Aave procesó $8.450 millones en retiros sin detenerse, pero el episodio expuso fallas ocultas en los préstamos DeFi.
Aave procesó $8.450 millones en retiros en abril de 2026 después de que el exploit del puente rsETH de KelpDAO desencadenara una carrera por liquidez en todo el ecosistema DeFi.
"Los contratos principales del protocolo no se vieron comprometidos, pero el evento demostró con qué rapidez el estrés puede propagarse a través de mercados interconectados", afirmó Stani Kulechov, fundador de Aave.
Los retiros siguieron a un exploit de $292 millones en el puente LayerZero de KelpDAO, lo que generó dudas sobre si los tokens rsETH utilizados como garantía en Aave estaban totalmente respaldados. Algunos mercados de Aave alcanzaron un 100% de utilización mientras los usuarios se apresuraban a salir, lo que obligó a los gestores de riesgo a implementar controles de emergencia, incluidos congelamientos de activos y ajustes de parámetros.
El episodio puso a prueba si el diseño basado en reglas de DeFi puede resistir un escenario moderno de corrida bancaria. Aave lo logró, pero el margen de error fue más estrecho de lo que muchos esperaban — y la próxima crisis podría llegar desde una dirección diferente.
Lo que reveló el éxodo de $8.450 millones
La presión no se originó en Aave. Los atacantes robaron aproximadamente $292 millones en rsETH del puente LayerZero de KelpDAO en abril de 2026, según datos en cadena. Debido a que rsETH se utilizaba ampliamente como garantía en DeFi en Ethereum, el contagio alcanzó los pools de préstamos de Aave en cuestión de horas.
Los usuarios retiraron fondos para reducir su exposición antes de que se materializara un posible riesgo de deuda incobrable. A medida que más capital salía, algunos mercados alcanzaron su capacidad máxima de utilización, lo que significaba que toda la liquidez disponible ya había sido prestada o retirada, dificultando que los usuarios restantes pudieran salir de inmediato. El equipo de riesgo de Aave activó controles integrados, incluyendo congelamientos de emergencia en los activos afectados y cambios en los parámetros de préstamo-valor, para contener los daños.
Kulechov presentó el resultado como una prueba de resiliencia. La lógica central del protocolo continuó funcionando sin necesidad de rescates, intervención de gobernanza o límites a los retiros. Los partidarios señalan características que distinguen a DeFi de las finanzas tradicionales: garantías visibles en cadena, configuraciones de riesgo públicamente disponibles, liquidaciones automatizadas y actividad del protocolo en tiempo real.

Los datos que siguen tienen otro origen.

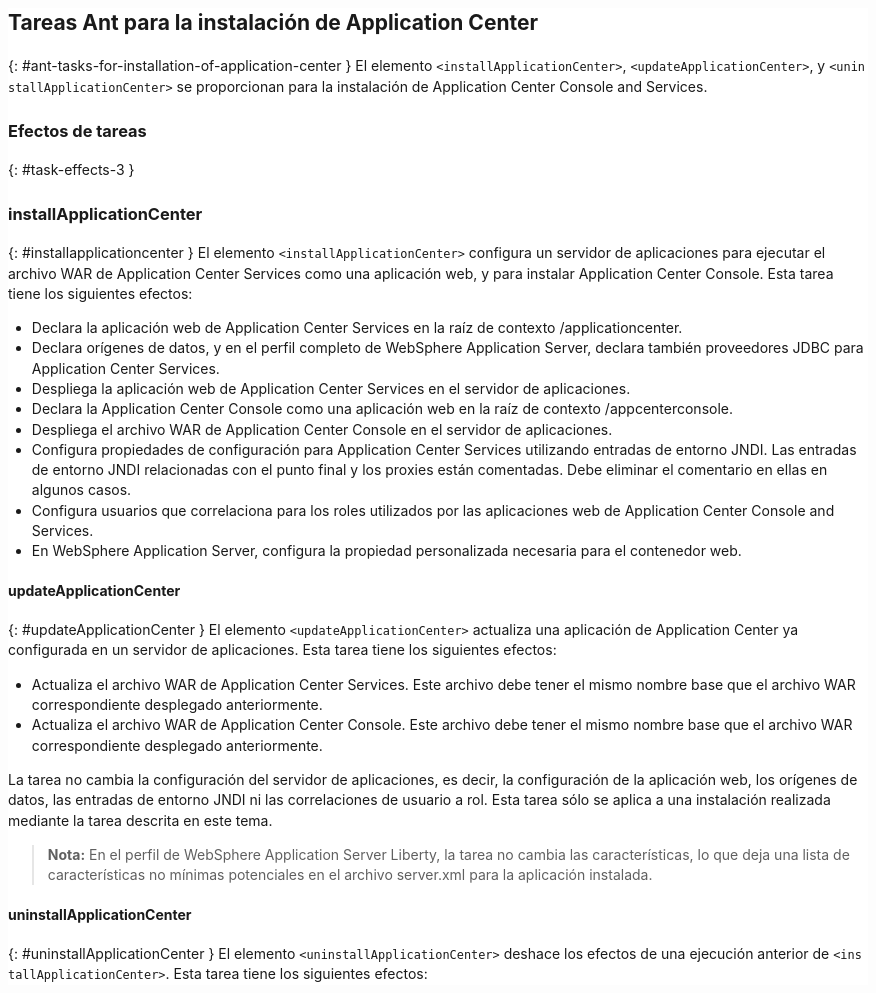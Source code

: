 ## Tareas Ant para la instalación de Application Center
{: #ant-tasks-for-installation-of-application-center }
El elemento `<installApplicationCenter>`, `<updateApplicationCenter>`, y `<uninstallApplicationCenter>` se proporcionan para la instalación de Application Center Console and Services.

### Efectos de tareas
{: #task-effects-3 }
### installApplicationCenter
{: #installapplicationcenter }
El elemento `<installApplicationCenter>` configura un servidor de aplicaciones para ejecutar el archivo WAR de Application Center Services como una aplicación web, y para instalar Application Center Console. Esta tarea tiene los siguientes efectos:

* Declara la aplicación web de Application Center Services en la raíz de contexto /applicationcenter.
* Declara orígenes de datos, y en el perfil completo de WebSphere Application Server, declara también proveedores JDBC para Application Center Services.
* Despliega la aplicación web de Application Center Services en el servidor de aplicaciones.
* Declara la Application Center Console como una aplicación web en la raíz de contexto /appcenterconsole.
* Despliega el archivo WAR de Application Center Console en el servidor de aplicaciones.
* Configura propiedades de configuración para Application Center Services utilizando entradas de entorno JNDI. Las entradas de entorno JNDI relacionadas con el punto final y los proxies están comentadas. Debe eliminar el comentario en ellas en algunos casos.
* Configura usuarios que correlaciona para los roles utilizados por las aplicaciones web de Application Center Console and Services.
* En WebSphere Application Server, configura la propiedad personalizada necesaria para el contenedor web.

#### updateApplicationCenter
{: #updateApplicationCenter }
El elemento `<updateApplicationCenter>` actualiza una aplicación de Application Center ya configurada en un servidor de aplicaciones. Esta tarea tiene los siguientes efectos:

* Actualiza el archivo WAR de Application Center Services. Este archivo debe tener el mismo nombre base que el archivo WAR correspondiente desplegado anteriormente.
* Actualiza el archivo WAR de Application Center Console. Este archivo debe tener el mismo nombre base que el archivo WAR correspondiente desplegado anteriormente.

La tarea no cambia la configuración del servidor de aplicaciones, es decir, la configuración de la aplicación web, los orígenes de datos, las entradas de entorno JNDI ni las correlaciones de usuario a rol. Esta tarea sólo se aplica a una instalación realizada mediante la tarea <installApplicationCenter> descrita en este tema.

> **Nota:** En el perfil de WebSphere Application Server Liberty, la tarea no cambia las características, lo que deja una lista de características no mínimas potenciales en el archivo server.xml para la aplicación instalada.

#### uninstallApplicationCenter
{: #uninstallApplicationCenter }
El elemento `<uninstallApplicationCenter>` deshace los efectos de una ejecución anterior de `<installApplicationCenter>`. Esta tarea tiene los siguientes efectos:
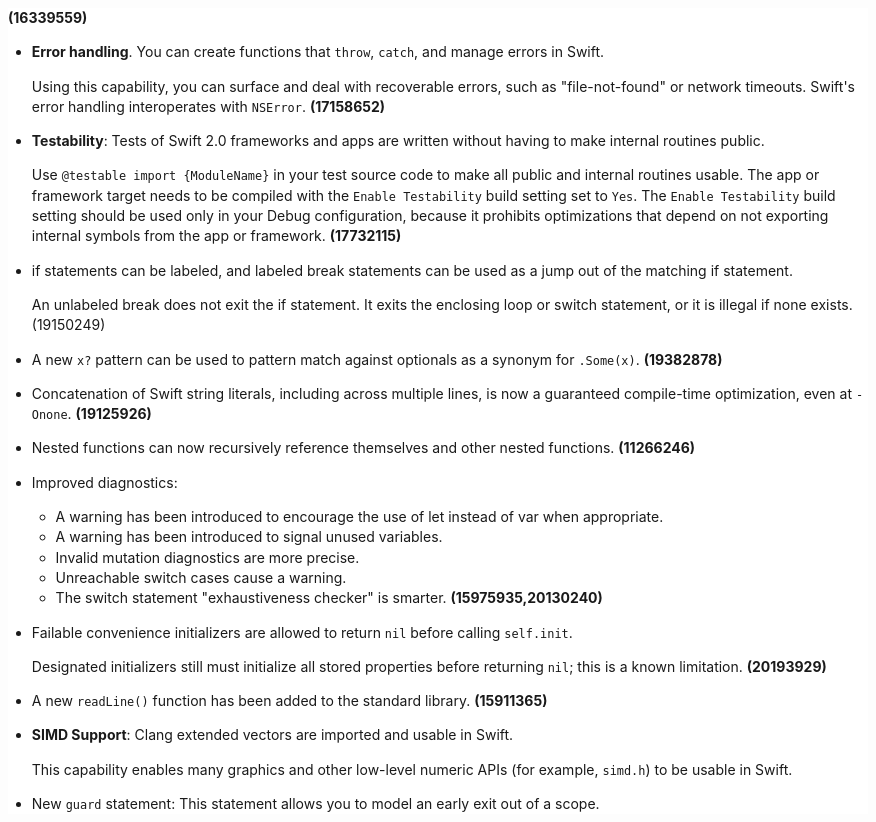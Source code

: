   **(16339559)**

* **Error handling**. You can create functions that `throw`, `catch`, and manage
  errors in Swift.

  Using this capability, you can surface and deal with recoverable
  errors, such as "file-not-found" or network timeouts. Swift's error handling
  interoperates with `NSError`. **(17158652)**

* **Testability**: Tests of Swift 2.0 frameworks and apps are written without
  having to make internal routines public.

  Use `@testable import {ModuleName}` in your test source code to make all
  public and internal routines usable. The app or framework target needs to be
  compiled with the `Enable Testability` build setting set to `Yes`. The `Enable
  Testability` build setting should be used only in your Debug configuration,
  because it prohibits optimizations that depend on not exporting internal
  symbols from the app or framework. **(17732115)**

* if statements can be labeled, and labeled break statements can be used as a
  jump out of the matching if statement.

  An unlabeled break does not exit the if statement. It exits the enclosing
  loop or switch statement, or it is illegal if none exists. (19150249)

* A new `x?` pattern can be used to pattern match against optionals as a
  synonym for `.Some(x)`. **(19382878)**

* Concatenation of Swift string literals, including across multiple lines, is
  now a guaranteed compile-time optimization, even at `-Onone`. **(19125926)**

* Nested functions can now recursively reference themselves and other nested
  functions. **(11266246)**

* Improved diagnostics:
  - A warning has been introduced to encourage the use of let instead of var
    when appropriate.
  - A warning has been introduced to signal unused variables.
  - Invalid mutation diagnostics are more precise.
  - Unreachable switch cases cause a warning.
  - The switch statement "exhaustiveness checker" is smarter.
  **(15975935,20130240)**

* Failable convenience initializers are allowed to return `nil` before calling
  `self.init`.

  Designated initializers still must initialize all stored properties before
  returning `nil`; this is a known limitation. **(20193929)**

* A new `readLine()` function has been added to the standard library.
  **(15911365)**

* **SIMD Support**: Clang extended vectors are imported and usable in Swift.

  This capability enables many graphics and other low-level numeric APIs
  (for example, `simd.h`) to be usable in Swift.

* New `guard` statement: This statement allows you to model an early exit out
  of a scope.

Los críticos argumentan que sobrevivir no equivale a estar seguro. Analistas externos señalaron que grandes posiciones permanecen concentradas en múltiples plataformas DeFi. Cuando un pequeño grupo de usuarios controla posiciones desproporcionadamente grandes, sus acciones pueden afectar la estabilidad de todo el protocolo — una dinámica conocida en las finanzas tradicionales pero más difícil de gestionar en sistemas sin permisos.
La componibilidad tiene dos caras
La fortaleza de DeFi — la capacidad de los protocolos para conectarse y construirse unos sobre otros — también crea canales de transmisión ocultos. Un préstamo en una plataforma puede depender de una garantía de otra, que a su vez puede estar vinculada a posiciones apalancadas en otro lugar. En condiciones normales, esta componibilidad desbloquea eficiencia de capital. Durante episodios de estrés, amplifica el riesgo de contagio.
Las propias salvaguardas de Aave incluyen límites de préstamo-valor, umbrales de liquidación, topes de oferta, topes de préstamo, Modo Aislamiento para garantías de mayor riesgo y Modo Eficiencia para activos correlacionados. La gobernanza, respaldada por asesores de riesgo, ajusta estas configuraciones según cambian las condiciones. Durante el evento de abril, estos mecanismos generalmente funcionaron según lo diseñado, aunque algunos mercados sufrieron una fuerte presión.
La pregunta que sigue sin respuesta es si el sistema puede manejar un escenario donde múltiples grandes prestatarios salgan simultáneamente durante una desaceleración más amplia del mercado — no solo un exploit de un puente de un solo activo. Evitar una crisis esta vez no garantiza el mismo resultado la próxima vez.
Aave se lanzó por primera vez en 2017 bajo el nombre de ETHLend antes de cambiar de marca y convertirse en uno de los protocolos de préstamos basados en pools de liquidez más grandes del criptoespacio. Su capacidad para procesar $8.450 millones en retiros sin congelar fondos es un dato notable. Pero una prueba de estrés proporciona evidencia, no certeza.
Este artículo es solo para fines informativos y no constituye asesoramiento de inversión.